* _Given information_
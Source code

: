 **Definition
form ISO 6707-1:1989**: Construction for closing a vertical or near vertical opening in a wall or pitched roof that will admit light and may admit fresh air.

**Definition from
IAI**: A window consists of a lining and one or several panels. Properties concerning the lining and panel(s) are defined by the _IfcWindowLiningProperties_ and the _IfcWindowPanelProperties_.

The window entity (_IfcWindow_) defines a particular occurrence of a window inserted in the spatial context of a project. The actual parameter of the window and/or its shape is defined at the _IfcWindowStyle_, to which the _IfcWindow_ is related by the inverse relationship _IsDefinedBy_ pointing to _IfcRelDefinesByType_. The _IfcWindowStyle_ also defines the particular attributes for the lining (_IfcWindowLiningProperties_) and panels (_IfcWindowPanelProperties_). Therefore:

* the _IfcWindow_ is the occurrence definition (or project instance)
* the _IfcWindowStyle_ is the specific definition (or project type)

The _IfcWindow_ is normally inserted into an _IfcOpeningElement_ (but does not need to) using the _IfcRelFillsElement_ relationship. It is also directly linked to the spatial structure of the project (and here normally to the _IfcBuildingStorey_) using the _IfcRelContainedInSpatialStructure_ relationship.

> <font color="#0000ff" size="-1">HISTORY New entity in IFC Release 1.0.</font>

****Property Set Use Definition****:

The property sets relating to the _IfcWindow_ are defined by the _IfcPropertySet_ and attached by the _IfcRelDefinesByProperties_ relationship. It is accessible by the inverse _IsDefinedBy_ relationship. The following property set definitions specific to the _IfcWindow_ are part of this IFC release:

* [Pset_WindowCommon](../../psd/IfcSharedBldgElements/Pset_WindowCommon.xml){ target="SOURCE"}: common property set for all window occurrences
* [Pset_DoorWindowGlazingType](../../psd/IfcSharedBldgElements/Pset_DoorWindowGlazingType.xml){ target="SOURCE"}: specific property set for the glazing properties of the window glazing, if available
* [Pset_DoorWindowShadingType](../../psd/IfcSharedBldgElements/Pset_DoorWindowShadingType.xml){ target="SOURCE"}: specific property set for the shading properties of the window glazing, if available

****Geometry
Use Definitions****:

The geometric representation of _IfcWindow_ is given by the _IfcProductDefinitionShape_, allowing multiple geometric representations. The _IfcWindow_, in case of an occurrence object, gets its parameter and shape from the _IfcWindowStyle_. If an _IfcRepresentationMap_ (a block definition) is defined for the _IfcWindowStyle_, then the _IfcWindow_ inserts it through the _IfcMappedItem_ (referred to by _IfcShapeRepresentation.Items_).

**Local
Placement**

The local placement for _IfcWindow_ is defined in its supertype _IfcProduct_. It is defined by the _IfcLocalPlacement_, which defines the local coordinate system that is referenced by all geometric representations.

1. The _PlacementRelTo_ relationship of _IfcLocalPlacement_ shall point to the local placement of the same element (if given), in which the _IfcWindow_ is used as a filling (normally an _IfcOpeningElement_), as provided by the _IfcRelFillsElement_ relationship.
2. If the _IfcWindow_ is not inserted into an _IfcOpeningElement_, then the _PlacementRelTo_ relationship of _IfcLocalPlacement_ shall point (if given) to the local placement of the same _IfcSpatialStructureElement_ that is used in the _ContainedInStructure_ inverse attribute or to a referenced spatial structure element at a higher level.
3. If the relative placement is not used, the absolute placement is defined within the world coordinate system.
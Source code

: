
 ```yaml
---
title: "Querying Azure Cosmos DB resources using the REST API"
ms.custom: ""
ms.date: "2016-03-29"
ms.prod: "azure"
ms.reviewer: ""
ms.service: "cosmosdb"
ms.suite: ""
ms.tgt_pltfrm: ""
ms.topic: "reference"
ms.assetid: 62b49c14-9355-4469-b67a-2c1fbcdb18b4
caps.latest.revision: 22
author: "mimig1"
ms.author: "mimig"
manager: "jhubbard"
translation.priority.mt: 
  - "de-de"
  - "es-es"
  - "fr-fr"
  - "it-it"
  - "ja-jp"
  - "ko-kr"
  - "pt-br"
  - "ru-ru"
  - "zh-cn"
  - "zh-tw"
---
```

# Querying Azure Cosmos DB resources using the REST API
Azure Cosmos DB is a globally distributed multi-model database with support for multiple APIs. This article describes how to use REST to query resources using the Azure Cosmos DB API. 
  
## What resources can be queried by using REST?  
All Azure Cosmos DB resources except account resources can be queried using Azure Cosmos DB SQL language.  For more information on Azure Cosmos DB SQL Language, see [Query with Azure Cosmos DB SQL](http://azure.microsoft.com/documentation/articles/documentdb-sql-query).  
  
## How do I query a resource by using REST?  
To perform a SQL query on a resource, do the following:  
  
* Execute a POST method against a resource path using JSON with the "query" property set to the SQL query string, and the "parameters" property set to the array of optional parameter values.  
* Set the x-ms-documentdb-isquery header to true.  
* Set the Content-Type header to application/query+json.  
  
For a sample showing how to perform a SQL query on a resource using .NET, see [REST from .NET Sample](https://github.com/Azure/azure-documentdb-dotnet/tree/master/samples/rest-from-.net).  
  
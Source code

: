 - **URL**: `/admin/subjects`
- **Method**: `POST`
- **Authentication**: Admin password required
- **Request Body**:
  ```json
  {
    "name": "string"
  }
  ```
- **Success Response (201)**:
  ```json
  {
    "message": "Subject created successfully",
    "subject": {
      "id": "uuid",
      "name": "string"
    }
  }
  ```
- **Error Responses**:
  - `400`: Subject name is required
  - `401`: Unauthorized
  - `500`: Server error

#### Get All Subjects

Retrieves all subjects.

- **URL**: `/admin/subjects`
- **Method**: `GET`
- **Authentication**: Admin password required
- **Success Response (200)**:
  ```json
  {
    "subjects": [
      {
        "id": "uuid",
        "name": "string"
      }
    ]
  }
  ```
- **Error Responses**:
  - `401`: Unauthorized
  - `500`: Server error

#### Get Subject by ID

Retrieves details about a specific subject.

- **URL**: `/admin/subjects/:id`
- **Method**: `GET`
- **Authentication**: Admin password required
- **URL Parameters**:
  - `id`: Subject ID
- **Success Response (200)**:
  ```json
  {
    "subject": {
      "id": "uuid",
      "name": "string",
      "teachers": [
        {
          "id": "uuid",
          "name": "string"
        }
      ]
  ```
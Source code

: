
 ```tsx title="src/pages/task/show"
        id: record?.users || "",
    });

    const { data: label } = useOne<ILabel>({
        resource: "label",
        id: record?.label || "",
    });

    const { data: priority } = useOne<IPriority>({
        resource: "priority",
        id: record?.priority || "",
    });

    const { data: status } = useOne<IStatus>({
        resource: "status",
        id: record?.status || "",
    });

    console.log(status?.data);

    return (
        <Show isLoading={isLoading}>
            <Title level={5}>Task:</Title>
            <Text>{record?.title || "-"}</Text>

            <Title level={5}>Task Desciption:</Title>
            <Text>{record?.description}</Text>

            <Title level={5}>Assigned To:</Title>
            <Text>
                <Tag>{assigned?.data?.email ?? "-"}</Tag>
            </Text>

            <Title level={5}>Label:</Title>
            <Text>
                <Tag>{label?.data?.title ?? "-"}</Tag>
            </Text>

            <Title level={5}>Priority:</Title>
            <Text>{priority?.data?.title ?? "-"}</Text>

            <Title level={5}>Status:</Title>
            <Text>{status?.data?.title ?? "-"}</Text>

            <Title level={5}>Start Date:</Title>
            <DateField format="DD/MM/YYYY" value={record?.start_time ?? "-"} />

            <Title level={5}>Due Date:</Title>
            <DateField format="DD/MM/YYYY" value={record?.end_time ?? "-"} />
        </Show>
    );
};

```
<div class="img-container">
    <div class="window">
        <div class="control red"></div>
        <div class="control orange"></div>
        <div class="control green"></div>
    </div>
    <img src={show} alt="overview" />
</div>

* _Problem statement_
What you should output is every line of the records above, from the first through the line containing "IAI**: A window", unchanged.

* _Reply_
Source code

: **Definition
form ISO 6707-1:1989**: Construction for closing a vertical or near vertical opening in a wall or pitched roof that will admit light and may admit fresh air.

**Definition from
IAI**: A window consists of a lining and one or several panels. Properties concerning the lining and panel(s) are defined by the _IfcWindowLiningProperties_ and the _IfcWindowPanelProperties_.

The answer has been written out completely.